Larry Mahnken and SG's

Replacement Level Yankees Weblog

"Hey, it's free!"

The Replacement Level Yankees Weblog has moved!  Our new home is:

Larry Mahnken
Sean McNally
Fabian McNally
John Brattain

This is an awesome FREE site, where you can win money and gift certificates with no skill involved! If you're bored, I HIGHLY recommend checking it out!


Disclaimer: If you think this is the official website of the New York Yankees, you're an idiot. Go away.

July 11, 2006

More on Run Values
by SG

Mike K. requested a breakdown of the numbers I posted yesterday, and I think it's a good time to explain some of this stuff in a little more detail to those of you who may be a little less familiar with this sort of thing. If you're not a fan of math or stastics, I'd recommend skipping this entry and going to read the latest tripe from Mike Lupica or something.

I used to be a big-time reader of Baseball Prospectus and cited their numbers blindly without wondering about how they came up with them or questioning them in any manner. I still think they do some interesting work but not enough to entice me to pay for it. I've since moved on to trying to figure as much of this stuff out by myself as I can. That's why I no longer use things like VORP, WARP, and their other numbers which are often mysteriously calculated.

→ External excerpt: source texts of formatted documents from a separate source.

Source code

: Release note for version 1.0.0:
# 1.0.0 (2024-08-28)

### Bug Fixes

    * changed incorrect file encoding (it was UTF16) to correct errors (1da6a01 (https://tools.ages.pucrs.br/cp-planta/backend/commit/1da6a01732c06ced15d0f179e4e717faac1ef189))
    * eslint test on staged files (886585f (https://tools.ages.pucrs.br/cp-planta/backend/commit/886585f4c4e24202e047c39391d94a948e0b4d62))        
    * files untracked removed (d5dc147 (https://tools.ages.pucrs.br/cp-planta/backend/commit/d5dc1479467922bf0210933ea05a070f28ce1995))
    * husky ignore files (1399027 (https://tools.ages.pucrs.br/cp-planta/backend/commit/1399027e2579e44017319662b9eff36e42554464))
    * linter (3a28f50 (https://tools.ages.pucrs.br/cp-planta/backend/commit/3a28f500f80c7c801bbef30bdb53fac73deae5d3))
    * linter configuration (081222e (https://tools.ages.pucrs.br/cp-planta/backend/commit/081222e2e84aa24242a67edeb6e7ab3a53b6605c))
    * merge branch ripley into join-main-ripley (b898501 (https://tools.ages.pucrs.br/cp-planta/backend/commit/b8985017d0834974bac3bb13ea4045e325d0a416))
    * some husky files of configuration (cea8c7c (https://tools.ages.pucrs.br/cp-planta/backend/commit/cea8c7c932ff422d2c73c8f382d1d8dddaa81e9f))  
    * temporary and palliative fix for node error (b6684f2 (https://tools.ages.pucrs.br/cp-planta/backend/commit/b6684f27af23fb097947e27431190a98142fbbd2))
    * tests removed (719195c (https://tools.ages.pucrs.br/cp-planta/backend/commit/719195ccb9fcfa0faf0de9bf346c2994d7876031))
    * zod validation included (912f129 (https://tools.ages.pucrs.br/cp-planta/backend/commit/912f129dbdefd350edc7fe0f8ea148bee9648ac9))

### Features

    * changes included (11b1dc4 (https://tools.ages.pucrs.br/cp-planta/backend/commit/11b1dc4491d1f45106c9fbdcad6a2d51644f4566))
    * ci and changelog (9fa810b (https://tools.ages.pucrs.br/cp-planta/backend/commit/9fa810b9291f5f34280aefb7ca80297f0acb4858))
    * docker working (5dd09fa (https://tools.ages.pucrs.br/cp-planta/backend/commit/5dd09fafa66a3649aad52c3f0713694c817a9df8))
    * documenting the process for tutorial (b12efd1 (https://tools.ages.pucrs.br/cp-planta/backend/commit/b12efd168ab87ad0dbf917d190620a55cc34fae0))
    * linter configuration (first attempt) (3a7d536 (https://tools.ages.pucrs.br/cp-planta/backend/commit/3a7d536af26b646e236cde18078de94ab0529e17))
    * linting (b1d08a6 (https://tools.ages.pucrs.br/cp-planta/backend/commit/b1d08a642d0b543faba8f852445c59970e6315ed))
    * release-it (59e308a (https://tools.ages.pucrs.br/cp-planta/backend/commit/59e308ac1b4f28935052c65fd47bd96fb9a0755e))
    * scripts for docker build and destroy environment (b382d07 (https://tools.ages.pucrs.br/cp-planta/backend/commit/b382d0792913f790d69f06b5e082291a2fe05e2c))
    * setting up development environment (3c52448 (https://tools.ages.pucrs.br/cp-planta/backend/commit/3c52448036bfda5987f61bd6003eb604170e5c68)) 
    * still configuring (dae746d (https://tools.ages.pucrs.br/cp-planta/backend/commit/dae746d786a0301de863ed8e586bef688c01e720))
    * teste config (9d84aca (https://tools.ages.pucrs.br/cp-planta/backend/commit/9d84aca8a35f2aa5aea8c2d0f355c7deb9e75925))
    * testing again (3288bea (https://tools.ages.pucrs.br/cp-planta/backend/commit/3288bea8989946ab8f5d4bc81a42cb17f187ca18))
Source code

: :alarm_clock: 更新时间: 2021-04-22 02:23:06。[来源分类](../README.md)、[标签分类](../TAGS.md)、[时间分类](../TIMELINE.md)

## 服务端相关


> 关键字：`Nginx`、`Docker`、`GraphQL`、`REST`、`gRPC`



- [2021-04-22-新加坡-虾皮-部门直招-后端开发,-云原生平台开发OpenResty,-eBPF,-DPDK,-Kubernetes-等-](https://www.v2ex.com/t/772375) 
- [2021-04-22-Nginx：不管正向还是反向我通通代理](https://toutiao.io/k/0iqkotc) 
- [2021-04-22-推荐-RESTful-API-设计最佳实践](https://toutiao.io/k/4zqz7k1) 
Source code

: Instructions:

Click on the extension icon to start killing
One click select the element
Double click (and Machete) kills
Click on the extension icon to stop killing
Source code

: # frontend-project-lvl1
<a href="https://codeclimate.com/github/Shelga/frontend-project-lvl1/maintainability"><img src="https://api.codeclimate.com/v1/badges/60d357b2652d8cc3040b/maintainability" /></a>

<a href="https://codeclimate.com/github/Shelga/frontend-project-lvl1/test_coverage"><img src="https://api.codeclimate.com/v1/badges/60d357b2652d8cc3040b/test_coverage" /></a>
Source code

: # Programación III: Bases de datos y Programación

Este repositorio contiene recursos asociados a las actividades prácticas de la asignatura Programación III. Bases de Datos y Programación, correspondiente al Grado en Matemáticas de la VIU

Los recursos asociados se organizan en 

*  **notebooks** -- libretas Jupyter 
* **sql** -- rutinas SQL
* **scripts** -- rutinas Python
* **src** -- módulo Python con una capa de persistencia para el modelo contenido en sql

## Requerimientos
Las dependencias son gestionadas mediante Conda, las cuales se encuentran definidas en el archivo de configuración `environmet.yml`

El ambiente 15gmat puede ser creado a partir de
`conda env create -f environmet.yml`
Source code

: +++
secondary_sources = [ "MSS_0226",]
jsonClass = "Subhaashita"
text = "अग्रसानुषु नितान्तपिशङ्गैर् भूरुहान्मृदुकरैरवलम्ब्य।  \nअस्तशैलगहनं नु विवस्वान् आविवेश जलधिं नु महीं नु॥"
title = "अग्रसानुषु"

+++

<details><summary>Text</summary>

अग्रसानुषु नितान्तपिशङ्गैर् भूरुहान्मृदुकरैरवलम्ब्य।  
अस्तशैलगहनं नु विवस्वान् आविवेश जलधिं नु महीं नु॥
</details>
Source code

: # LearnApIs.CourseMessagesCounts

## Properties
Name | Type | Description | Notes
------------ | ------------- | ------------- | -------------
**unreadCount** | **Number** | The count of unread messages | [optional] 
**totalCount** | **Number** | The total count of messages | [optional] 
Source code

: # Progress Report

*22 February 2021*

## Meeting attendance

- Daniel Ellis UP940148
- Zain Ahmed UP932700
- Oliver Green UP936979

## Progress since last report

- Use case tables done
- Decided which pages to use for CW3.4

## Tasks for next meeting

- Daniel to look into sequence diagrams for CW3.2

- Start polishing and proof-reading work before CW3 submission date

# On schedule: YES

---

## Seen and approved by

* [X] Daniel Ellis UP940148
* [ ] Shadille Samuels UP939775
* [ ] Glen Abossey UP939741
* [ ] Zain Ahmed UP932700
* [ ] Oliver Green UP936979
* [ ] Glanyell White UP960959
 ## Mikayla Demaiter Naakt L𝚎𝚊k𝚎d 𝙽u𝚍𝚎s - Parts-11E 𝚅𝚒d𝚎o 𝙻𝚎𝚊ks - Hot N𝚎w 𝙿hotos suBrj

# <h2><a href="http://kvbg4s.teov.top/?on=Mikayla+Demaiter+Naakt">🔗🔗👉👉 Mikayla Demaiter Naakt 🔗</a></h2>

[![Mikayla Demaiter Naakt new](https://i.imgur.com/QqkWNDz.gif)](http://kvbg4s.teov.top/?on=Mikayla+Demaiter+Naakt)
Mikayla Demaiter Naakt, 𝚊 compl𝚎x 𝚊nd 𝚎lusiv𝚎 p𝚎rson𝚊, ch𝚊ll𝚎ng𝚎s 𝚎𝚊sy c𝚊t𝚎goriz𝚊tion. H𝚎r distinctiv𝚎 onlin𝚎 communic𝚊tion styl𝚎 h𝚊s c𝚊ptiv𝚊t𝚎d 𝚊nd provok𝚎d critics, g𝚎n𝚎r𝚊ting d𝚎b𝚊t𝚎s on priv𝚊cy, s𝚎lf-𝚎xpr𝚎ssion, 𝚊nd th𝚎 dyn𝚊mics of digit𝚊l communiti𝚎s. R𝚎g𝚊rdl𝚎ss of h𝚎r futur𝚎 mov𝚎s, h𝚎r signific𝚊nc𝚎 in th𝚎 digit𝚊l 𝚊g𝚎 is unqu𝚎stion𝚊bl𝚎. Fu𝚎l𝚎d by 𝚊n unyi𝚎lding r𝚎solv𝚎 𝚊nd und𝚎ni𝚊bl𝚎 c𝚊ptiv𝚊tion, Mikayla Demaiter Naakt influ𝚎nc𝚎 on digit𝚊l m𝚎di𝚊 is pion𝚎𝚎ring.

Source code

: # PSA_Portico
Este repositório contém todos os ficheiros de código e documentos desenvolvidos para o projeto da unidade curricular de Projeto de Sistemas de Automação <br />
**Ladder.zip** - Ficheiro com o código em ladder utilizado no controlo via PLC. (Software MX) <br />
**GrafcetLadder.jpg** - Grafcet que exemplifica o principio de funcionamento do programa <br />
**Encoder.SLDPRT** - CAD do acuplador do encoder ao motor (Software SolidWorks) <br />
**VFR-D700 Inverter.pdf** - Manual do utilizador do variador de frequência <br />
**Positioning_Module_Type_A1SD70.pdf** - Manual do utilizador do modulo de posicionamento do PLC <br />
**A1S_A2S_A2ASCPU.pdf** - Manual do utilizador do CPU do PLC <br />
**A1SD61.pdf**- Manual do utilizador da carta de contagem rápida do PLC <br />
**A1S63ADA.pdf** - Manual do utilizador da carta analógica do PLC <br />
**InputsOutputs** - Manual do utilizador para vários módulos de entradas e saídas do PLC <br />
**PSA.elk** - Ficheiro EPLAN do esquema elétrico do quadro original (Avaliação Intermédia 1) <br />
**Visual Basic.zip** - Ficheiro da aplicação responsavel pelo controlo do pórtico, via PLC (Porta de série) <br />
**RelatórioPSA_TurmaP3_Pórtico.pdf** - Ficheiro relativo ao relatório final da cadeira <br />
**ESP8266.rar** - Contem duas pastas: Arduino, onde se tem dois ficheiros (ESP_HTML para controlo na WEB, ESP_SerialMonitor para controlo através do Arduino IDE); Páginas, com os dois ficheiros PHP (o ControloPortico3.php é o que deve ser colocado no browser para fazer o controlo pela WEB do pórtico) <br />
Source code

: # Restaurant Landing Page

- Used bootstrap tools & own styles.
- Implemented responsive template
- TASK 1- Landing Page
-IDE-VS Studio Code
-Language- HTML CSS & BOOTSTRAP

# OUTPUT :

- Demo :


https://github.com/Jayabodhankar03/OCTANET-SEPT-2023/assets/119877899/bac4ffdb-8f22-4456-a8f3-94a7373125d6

The opinions of many of the sabermetricians whose opinions I respect hold that the best way to assess a player's contribution is to use linear weights. What are linear weights? Funny you should ask. Linear weights (abbreviated as LWTS) is a way to figure out the run value of the various components that a player compiles, both good and bad. It was developed by Pete Palmer and introduced in the book The Hidden Game of Baseball back in 1984. The idea behind this is that every positive and negative outcome on the baseball field has a corresponding run value. You can combine these into a formula to estimate the value of a player's run contribution to his team. The formula I'm using was developed by TangoTiger and can be found on his page here.

I like linear weights because it includes a lot more information than most other metrics, and because I can calculate it using publically available stats. That is where the offensive component for each player is calculated. Then, there is a positional adjusment for each player based on the historic level of offense at that position. This can be re-calibrated from season to season depending on the depth at the position, but I'm currently using the following positional adjustments.

1B -9
2B 6
3B 2
C 16
CF 0
DH -4
LF -9
RF -7
SS 9

What this means is that the average first baseman over 150 games would be expected to be nine runs above the average offensive player. Therefore, you must deduct this from the player's offensive value when comparing him to other players. Catcher is historically the weakest offensive position in baseball, so you would add 16 runs to a catcher's performance over 150 games to compare their value to other players. This is what has helped Jorge Posada be the most valuable Yankee so far. Posada has an LWTS of 13.4. I then add the 16 run/150 game multiplier pro-rated over the 76 games he's played in (8.1) to arrive at his positional adjusted linear weights total on offense of 21.5.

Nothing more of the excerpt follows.